START Exercise inputs

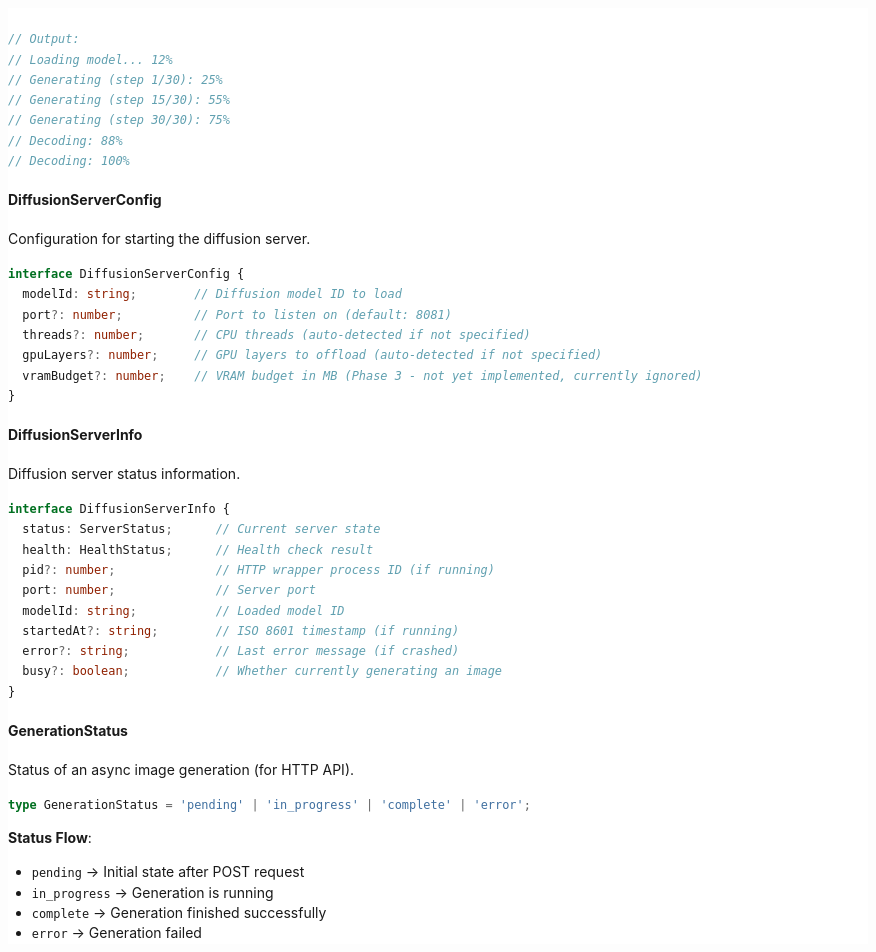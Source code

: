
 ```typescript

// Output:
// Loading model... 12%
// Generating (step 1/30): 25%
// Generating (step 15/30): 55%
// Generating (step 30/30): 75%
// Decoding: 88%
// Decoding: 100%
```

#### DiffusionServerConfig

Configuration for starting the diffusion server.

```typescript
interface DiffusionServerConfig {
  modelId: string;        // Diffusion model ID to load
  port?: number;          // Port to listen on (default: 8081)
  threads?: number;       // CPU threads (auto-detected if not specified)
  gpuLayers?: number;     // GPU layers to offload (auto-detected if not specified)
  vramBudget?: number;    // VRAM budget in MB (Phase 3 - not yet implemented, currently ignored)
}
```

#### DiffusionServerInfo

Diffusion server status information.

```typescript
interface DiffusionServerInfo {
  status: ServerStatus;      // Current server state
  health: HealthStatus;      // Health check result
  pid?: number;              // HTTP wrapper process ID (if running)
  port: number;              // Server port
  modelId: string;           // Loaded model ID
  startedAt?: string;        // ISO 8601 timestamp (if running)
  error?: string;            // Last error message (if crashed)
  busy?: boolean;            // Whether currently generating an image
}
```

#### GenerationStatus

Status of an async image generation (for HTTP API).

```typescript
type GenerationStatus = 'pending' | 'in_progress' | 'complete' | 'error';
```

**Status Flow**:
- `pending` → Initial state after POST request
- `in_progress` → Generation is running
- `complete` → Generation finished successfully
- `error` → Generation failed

END Exercise inputs

» The problem
Restate the records word for word, omitting images.

» Problem solution
Source code

:
 ```typescript

// Output:
// Loading model... 12%
// Generating (step 1/30): 25%
// Generating (step 15/30): 55%
// Generating (step 30/30): 75%
// Decoding: 88%
// Decoding: 100%
```

#### DiffusionServerConfig

Configuration for starting the diffusion server.

```typescript
interface DiffusionServerConfig {
  modelId: string;        // Diffusion model ID to load
  port?: number;          // Port to listen on (default: 8081)
  threads?: number;       // CPU threads (auto-detected if not specified)
  gpuLayers?: number;     // GPU layers to offload (auto-detected if not specified)
  vramBudget?: number;    // VRAM budget in MB (Phase 3 - not yet implemented, currently ignored)
}
```

#### DiffusionServerInfo

Diffusion server status information.

```typescript
interface DiffusionServerInfo {
  status: ServerStatus;      // Current server state
  health: HealthStatus;      // Health check result
  pid?: number;              // HTTP wrapper process ID (if running)
  port: number;              // Server port
  modelId: string;           // Loaded model ID
  startedAt?: string;        // ISO 8601 timestamp (if running)
  error?: string;            // Last error message (if crashed)
  busy?: boolean;            // Whether currently generating an image
}
```

#### GenerationStatus

Status of an async image generation (for HTTP API).

```typescript
type GenerationStatus = 'pending' | 'in_progress' | 'complete' | 'error';
```

**Status Flow**:
- `pending` → Initial state after POST request
- `in_progress` → Generation is running
- `complete` → Generation finished successfully
- `error` → Generation failed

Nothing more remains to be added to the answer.